Extracted records
=-=-=

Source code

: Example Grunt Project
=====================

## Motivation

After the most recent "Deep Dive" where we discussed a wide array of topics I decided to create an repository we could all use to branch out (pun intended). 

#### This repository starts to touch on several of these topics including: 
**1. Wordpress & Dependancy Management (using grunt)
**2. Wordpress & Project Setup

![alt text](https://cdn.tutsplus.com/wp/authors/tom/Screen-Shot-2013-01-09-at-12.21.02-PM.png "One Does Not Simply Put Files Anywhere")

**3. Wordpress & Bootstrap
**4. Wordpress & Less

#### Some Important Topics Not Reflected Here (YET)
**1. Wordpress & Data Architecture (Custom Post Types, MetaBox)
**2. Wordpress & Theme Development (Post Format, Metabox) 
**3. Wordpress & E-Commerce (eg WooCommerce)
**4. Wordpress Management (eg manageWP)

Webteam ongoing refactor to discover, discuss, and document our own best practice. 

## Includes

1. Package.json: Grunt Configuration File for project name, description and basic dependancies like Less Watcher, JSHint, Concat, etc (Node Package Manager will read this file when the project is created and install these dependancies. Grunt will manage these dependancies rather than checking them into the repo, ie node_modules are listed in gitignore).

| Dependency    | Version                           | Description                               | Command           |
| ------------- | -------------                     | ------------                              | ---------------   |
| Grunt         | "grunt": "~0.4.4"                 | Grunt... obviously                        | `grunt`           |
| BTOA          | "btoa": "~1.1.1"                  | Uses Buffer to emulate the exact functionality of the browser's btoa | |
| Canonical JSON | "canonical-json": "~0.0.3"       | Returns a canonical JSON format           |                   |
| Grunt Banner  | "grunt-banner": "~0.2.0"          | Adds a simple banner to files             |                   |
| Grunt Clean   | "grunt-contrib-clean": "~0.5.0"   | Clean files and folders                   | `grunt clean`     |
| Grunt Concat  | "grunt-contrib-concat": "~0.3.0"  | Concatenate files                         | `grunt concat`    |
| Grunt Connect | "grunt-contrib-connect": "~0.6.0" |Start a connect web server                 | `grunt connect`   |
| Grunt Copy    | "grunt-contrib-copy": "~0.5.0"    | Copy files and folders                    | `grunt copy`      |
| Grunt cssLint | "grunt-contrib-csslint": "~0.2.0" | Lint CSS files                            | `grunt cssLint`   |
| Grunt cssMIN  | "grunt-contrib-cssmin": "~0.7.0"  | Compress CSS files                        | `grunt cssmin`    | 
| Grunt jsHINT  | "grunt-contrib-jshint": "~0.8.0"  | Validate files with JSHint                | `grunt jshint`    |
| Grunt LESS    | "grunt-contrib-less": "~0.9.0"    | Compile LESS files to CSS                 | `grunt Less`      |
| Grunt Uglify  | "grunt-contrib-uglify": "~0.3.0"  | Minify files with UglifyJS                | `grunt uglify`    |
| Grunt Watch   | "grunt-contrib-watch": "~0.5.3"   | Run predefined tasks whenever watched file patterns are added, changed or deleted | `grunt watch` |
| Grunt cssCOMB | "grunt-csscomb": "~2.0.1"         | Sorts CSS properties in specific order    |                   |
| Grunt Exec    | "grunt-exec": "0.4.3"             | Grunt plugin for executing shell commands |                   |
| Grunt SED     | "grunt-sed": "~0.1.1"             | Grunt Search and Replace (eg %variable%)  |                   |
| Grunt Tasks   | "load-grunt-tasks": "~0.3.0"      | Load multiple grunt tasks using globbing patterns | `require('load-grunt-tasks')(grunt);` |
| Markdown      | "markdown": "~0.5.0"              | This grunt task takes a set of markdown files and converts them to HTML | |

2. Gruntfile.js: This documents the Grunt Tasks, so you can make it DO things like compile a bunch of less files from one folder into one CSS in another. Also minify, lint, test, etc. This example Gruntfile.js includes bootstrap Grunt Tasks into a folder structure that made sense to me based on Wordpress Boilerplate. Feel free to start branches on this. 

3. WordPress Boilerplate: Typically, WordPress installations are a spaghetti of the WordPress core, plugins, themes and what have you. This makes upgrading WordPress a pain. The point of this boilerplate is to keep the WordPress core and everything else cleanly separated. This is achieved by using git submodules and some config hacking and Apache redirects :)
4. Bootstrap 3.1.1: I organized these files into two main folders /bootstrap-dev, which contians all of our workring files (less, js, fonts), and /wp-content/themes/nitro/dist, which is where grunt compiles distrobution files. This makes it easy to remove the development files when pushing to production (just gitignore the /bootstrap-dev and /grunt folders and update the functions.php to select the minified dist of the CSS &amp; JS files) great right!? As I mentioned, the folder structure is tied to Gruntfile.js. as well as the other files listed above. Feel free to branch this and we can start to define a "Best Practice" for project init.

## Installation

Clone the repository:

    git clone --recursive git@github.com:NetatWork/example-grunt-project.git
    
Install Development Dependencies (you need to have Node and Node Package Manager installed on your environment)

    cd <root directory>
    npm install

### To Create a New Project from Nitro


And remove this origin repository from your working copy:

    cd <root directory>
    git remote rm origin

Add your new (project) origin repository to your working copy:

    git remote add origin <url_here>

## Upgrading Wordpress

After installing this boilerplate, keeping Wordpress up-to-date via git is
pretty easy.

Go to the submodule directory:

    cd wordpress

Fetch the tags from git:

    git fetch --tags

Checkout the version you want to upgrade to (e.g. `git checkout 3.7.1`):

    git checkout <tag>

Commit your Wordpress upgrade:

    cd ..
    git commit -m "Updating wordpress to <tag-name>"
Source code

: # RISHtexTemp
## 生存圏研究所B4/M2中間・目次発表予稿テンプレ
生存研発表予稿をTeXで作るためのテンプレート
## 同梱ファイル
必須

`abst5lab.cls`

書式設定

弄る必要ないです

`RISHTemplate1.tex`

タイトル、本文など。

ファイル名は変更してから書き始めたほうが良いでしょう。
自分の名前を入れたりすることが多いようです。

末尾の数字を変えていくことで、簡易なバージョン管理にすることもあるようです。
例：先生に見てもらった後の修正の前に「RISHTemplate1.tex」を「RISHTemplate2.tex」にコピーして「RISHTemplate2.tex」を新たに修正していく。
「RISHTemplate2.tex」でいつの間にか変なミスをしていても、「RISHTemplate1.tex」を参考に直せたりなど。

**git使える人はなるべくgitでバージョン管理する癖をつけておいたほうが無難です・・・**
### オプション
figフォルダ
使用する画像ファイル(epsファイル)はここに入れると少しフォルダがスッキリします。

=-=-=

Note how many lines in the data above contain "JSHint", then state that number alone.

Result for this task: 2